● **Problem requirements**: Output range, inclusive: from the line containing "like with a" to the line containing "He will turn". Restate those lines from the data below word for word and only those.

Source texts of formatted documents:

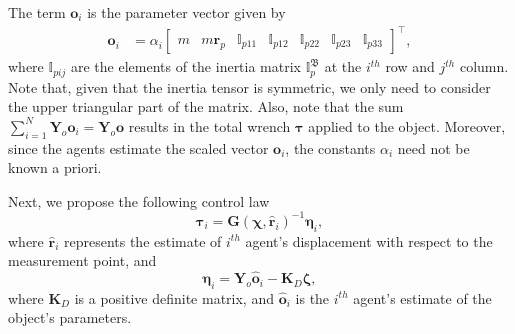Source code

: The term $\mathbf{o}_i$ is the parameter vector given by
\begin{align}   
    \mathbf{o}_i &= \alpha_i\begin{bmatrix}
        m & m\mathbf{r}_p & \mathbb{I}_{p11} & \mathbb{I}_{p12} & \mathbb{I}_{p22} & \mathbb{I}_{p23} & \mathbb{I}_{p33}
    \end{bmatrix}^\top,
\end{align}
where $\mathbb{I}_{pij}$ are the elements of the inertia matrix $\mathbb{I}_p^\mathfrak{B}$ at the $i^{th}$ row and $j^{th}$ column. Note that, given that the inertia tensor is symmetric, we only need to consider the upper triangular part of the matrix. Also, note that the sum $\sum_{i=1}^N\mathbf{Y}_o\mathbf{o}_i=\mathbf{Y}_o\mathbf{o}$ results in the total wrench $\boldsymbol{\tau}$ applied to the object. Moreover, since the agents estimate the scaled vector $\mathbf{o}_i$, the constants $\alpha_i$ need not be known a priori.

Next, we propose the following control law
\begin{equation}
    \boldsymbol{\tau}_i = \mathbf{G}(\boldsymbol{\chi}, \hat{\mathbf{r}}_i)^{-1}\boldsymbol{\eta}_i,\label{eq:controlLawTaui}
\end{equation}
where $\hat{\mathbf{r}}_i$ represents the estimate of $i^{th}$ agent's displacement with respect to the measurement point, and
\begin{equation}
    \boldsymbol{\eta}_i = \mathbf{Y}_o\hat{\mathbf{o}}_i - \mathbf{K}_D\boldsymbol{\zeta}, \label{eq:controlLawEtai}
\end{equation}
where $\mathbf{K}_D$ is a positive definite matrix, and $\hat{\mathbf{o}}_i$ is the $i^{th}$ agent's estimate of the object's parameters. 


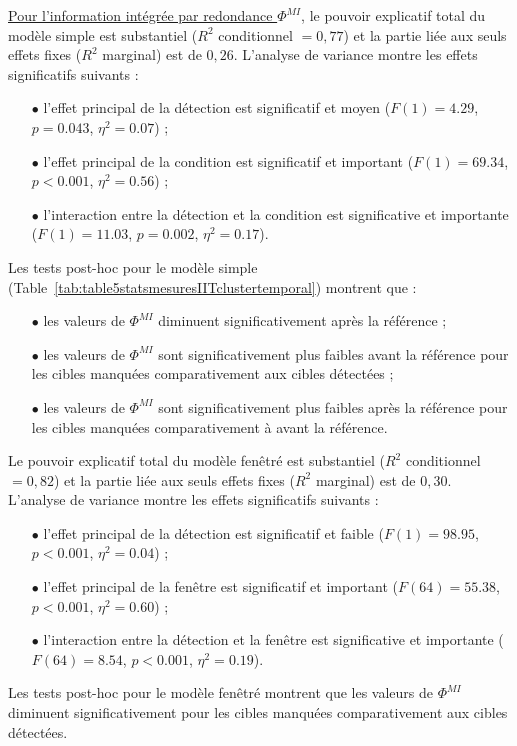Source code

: \underline{Pour l'information intégrée par redondance $\Phi^{MI}$}, le pouvoir explicatif total du modèle simple est substantiel ($R^2$ conditionnel $=0,77$) et la partie liée aux seuls effets fixes ($R^2$ marginal) est de $0,26$. 
L'analyse de variance montre les effets significatifs suivants : 
\begin{itemize}
\item[$\bullet$] l'effet principal de la détection est significatif et moyen ($F(1)=4.29$, $p=0.043$, $\eta^2=0.07$) ; 
\item[$\bullet$] l'effet principal de la condition est significatif et important ($F(1)=69.34$, $p<0.001$, $\eta^2=0.56$) ;
\item[$\bullet$] l'interaction entre la détection et la condition est significative et importante ($F(1)=11.03$, $p=0.002$, $\eta^2=0.17$).
\end{itemize}
Les tests post-hoc pour le modèle simple (Table~\ref{tab:table5statsmesuresIITclustertemporal}) montrent que : 
\begin{itemize}
\item[$\bullet$] les valeurs de $\Phi^{MI}$ diminuent significativement après la référence ; 
\item[$\bullet$] les valeurs de $\Phi^{MI}$ sont significativement plus faibles avant la référence pour les cibles manquées comparativement aux cibles détectées ;
\item[$\bullet$] les valeurs de $\Phi^{MI}$ sont significativement plus faibles après la référence pour les cibles manquées comparativement à avant la référence. 
\end{itemize}
Le pouvoir explicatif total du modèle fenêtré est substantiel ($R^2$ conditionnel $=0,82$) et la partie liée aux seuls effets fixes ($R^2$ marginal) est de $0,30$. 
L'analyse de variance montre les effets significatifs suivants : 
\begin{itemize}
\item[$\bullet$] l'effet principal de la détection est significatif et faible ($F(1)=98.95$, $p<0.001$, $\eta^2=0.04$) ; 
\item[$\bullet$] l'effet principal de la fenêtre est significatif et important ($F(64)=55.38$, $p<0.001$, $\eta^2=0.60$) ;
\item[$\bullet$] l'interaction entre la détection et la fenêtre est significative et importante ($F(64)=8.54$, $p<0.001$, $\eta^2=0.19$). 
\end{itemize}
Les tests post-hoc pour le modèle fenêtré montrent que les valeurs de $\Phi^{MI}$ diminuent significativement pour les cibles manquées comparativement aux cibles détectées. \\

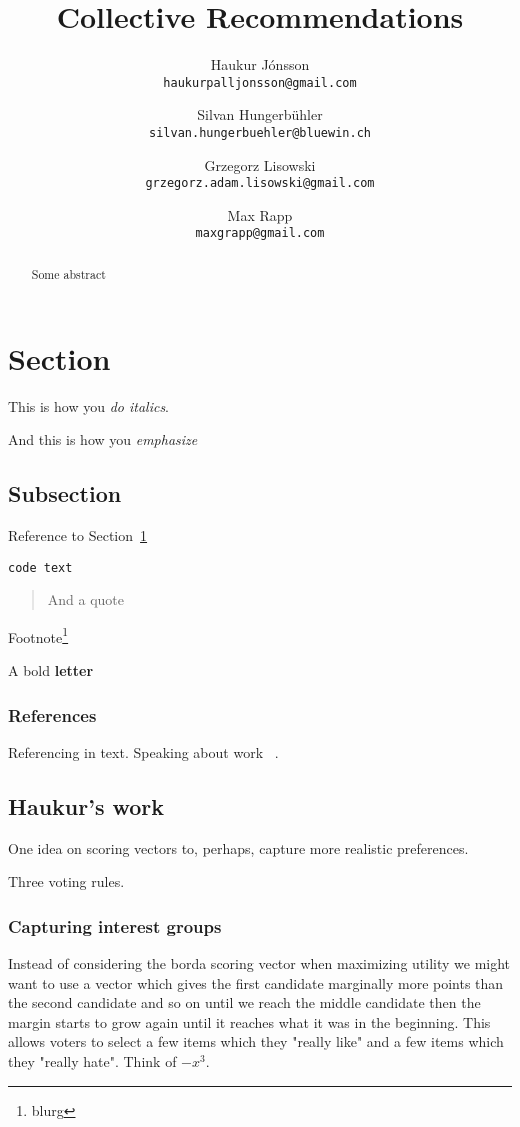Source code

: \documentclass{article}
\title{Collective Recommendations}
\author{
    Haukur J{\'o}nsson \\    \texttt{haukurpalljonsson@gmail.com}
    \and
    Silvan Hungerb{\"u}hler \\   \texttt{silvan.hungerbuehler@bluewin.ch}
    \and
    Grzegorz Lisowski \\  \texttt{grzegorz.adam.lisowski@gmail.com}
    \and
    Max Rapp \\  \texttt{maxgrapp@gmail.com}
}
\begin{document}
\maketitle

\begin{abstract}
Some abstract
\end{abstract}

\section{Section}\label{intro}

This is how you {\it do italics}.

And this is how you {\em emphasize}

\subsection{Subsection}

Reference to Section~\ref{intro}

{\tt code text}

\begin{quote}
And a quote
\end{quote}

Footnote\footnote{blurg}

A bold {\bf letter}

\subsubsection{References}

Referencing   in text. Speaking about work ~\cite{Elkind2015}.

\subsection{Haukur's work}

One idea on scoring vectors to, perhaps, capture more realistic preferences.

Three voting rules.

\subsubsection{Capturing interest groups}

Instead of considering the borda scoring vector when maximizing utility we might want to use a vector which gives the
first candidate marginally more points than the second candidate and so on until we reach the middle candidate then the margin
 starts to grow again until it reaches what it was in the beginning. This allows voters to select a few items which they
 "really like" and a few items which they "really hate". Think of $-x^3$.
\end{document}

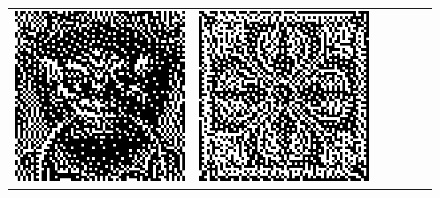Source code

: \begin{figure}
\begin{tabular}{c c c c c c}
		\includegraphics[width=\tilewidth,interpolate=false]{media/chp2/associative_memory/binam/00_02_out_scaled_crushed.png}&%
		\includegraphics[width=\tilewidth,interpolate=false]{media/chp2/associative_memory/binam/01_00_orig_scaled_crushed.png}&%

\end{tabular}
\end{figure}
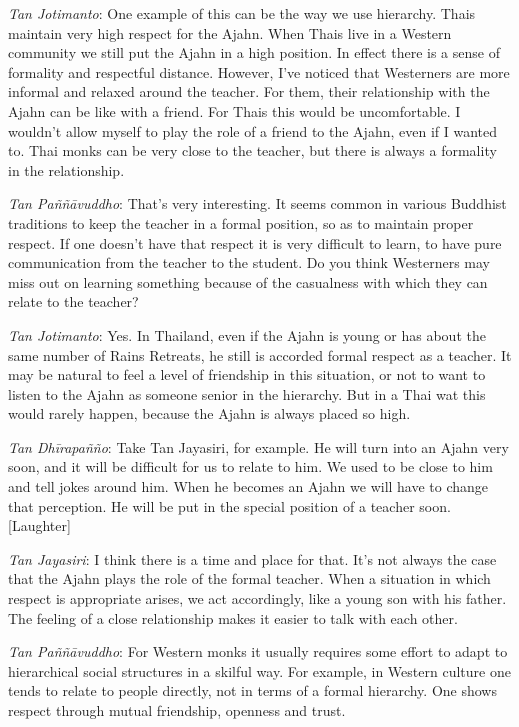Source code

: \emph{Tan Jotimanto}: One example of this can be the way we use
hierarchy. Thais maintain very high respect for the Ajahn. When Thais
live in a Western community we still put the Ajahn in a high position. 
In effect there is a sense of formality and respectful distance. 
However, I've noticed that Westerners are more informal and relaxed
around the teacher. For them, their relationship with the Ajahn can be
like with a friend. For Thais this would be uncomfortable. I wouldn't
allow myself to play the role of a friend to the Ajahn, even if I wanted
to. Thai monks can be very close to the teacher, but there is always a
formality in the relationship. 

\emph{Tan Paññāvuddho}: That's very interesting. It seems common in
various Buddhist traditions to keep the teacher in a formal position, so
as to maintain proper respect. If one doesn't have that respect it is
very difficult to learn, to have pure communication from the teacher to
the student. Do you think Westerners may miss out on learning something
because of the casualness with which they can relate to the teacher? 

\emph{Tan Jotimanto}: Yes. In Thailand, even if the Ajahn is young or
has about the same number of Rains Retreats, he still is accorded formal
respect as a teacher. It may be natural to feel a level of friendship in
this situation, or not to want to listen to the Ajahn as someone senior
in the hierarchy. But in a Thai wat this would rarely happen, because
the Ajahn is always placed so high. 

\emph{Tan Dhīrapañño}: Take Tan Jayasiri, for example. He will turn
into an Ajahn very soon, and it will be difficult for us to relate to
him. We used to be close to him and tell jokes around him. When he
becomes an Ajahn we will have to change that perception. He will be put
in the special position of a teacher soon. [Laughter]

\emph{Tan Jayasiri}: I think there is a time and place for that. It's
not always the case that the Ajahn plays the role of the formal teacher. 
When a situation in which respect is appropriate arises, we act
accordingly, like a young son with his father. The feeling of a close
relationship makes it easier to talk with each other. 

\emph{Tan Paññāvuddho}: For Western monks it usually requires some
effort to adapt to hierarchical social structures in a skilful way. For
example, in Western culture one tends to relate to people directly, not
in terms of a formal hierarchy. One shows respect through mutual
friendship, openness and trust.

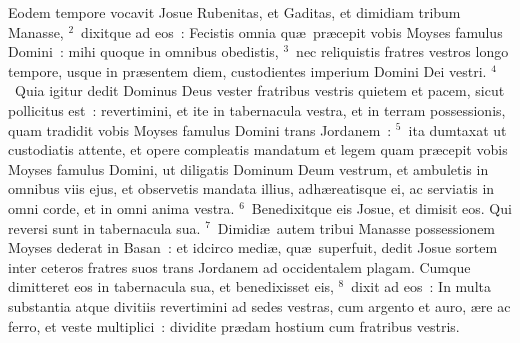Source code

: \lettrine[lines=3,image=true,loversize=0.05,lraise=-0.03]{E}{}odem tempore vocavit Josue Rubenitas, et Gaditas, et dimidiam tribum Manasse,
${}^{2}$~dixitque ad eos~: Fecistis omnia qu\ae\ pr\ae cepit vobis Moyses famulus Domini~: mihi quoque in omnibus obedistis,
${}^{3}$~nec reliquistis fratres vestros longo tempore, usque in pr\ae sentem diem, custodientes imperium Domini Dei vestri.
${}^{4}$~Quia igitur dedit Dominus Deus vester fratribus vestris quietem et pacem, sicut pollicitus est~: revertimini, et ite in tabernacula vestra, et in terram possessionis, quam tradidit vobis Moyses famulus Domini trans Jordanem~:
${}^{5}$~ita dumtaxat ut custodiatis attente, et opere compleatis mandatum et legem quam pr\ae cepit vobis Moyses famulus Domini, ut diligatis Dominum Deum vestrum, et ambuletis in omnibus viis ejus, et observetis mandata illius, adh\ae reatisque ei, ac serviatis in omni corde, et in omni anima vestra.
${}^{6}$~Benedixitque eis Josue, et dimisit eos. Qui reversi sunt in tabernacula sua.
${}^{7}$~Dimidi\ae\ autem tribui Manasse possessionem Moyses dederat in Basan~: et idcirco medi\ae , qu\ae\ superfuit, dedit Josue sortem inter ceteros fratres suos trans Jordanem ad occidentalem plagam. Cumque dimitteret eos in tabernacula sua, et benedixisset eis,
${}^{8}$~dixit ad eos~: In multa substantia atque divitiis revertimini ad sedes vestras, cum argento et auro, \ae re ac ferro, et veste multiplici~: dividite pr\ae dam hostium cum fratribus vestris.


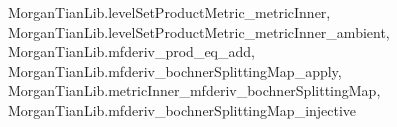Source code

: \begin{proposition}
{  MorganTianLib.levelSetProductMetric_metricInner,
  MorganTianLib.levelSetProductMetric_metricInner_ambient,
  MorganTianLib.mfderiv_prod_eq_add,
  MorganTianLib.mfderiv_bochnerSplittingMap_apply,
  MorganTianLib.metricInner_mfderiv_bochnerSplittingMap,
  MorganTianLib.mfderiv_bochnerSplittingMap_injective}

\end{proposition}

● **Solved problem**:
like with a friend. For Thais this would be uncomfortable. I wouldn't
allow myself to play the role of a friend to the Ajahn, even if I wanted
to. Thai monks can be very close to the teacher, but there is always a
formality in the relationship. 

\emph{Tan Paññāvuddho}: That's very interesting. It seems common in
various Buddhist traditions to keep the teacher in a formal position, so
as to maintain proper respect. If one doesn't have that respect it is
very difficult to learn, to have pure communication from the teacher to
the student. Do you think Westerners may miss out on learning something
because of the casualness with which they can relate to the teacher? 

\emph{Tan Jotimanto}: Yes. In Thailand, even if the Ajahn is young or
has about the same number of Rains Retreats, he still is accorded formal
respect as a teacher. It may be natural to feel a level of friendship in
this situation, or not to want to listen to the Ajahn as someone senior
in the hierarchy. But in a Thai wat this would rarely happen, because
the Ajahn is always placed so high. 

\emph{Tan Dhīrapañño}: Take Tan Jayasiri, for example. He will turn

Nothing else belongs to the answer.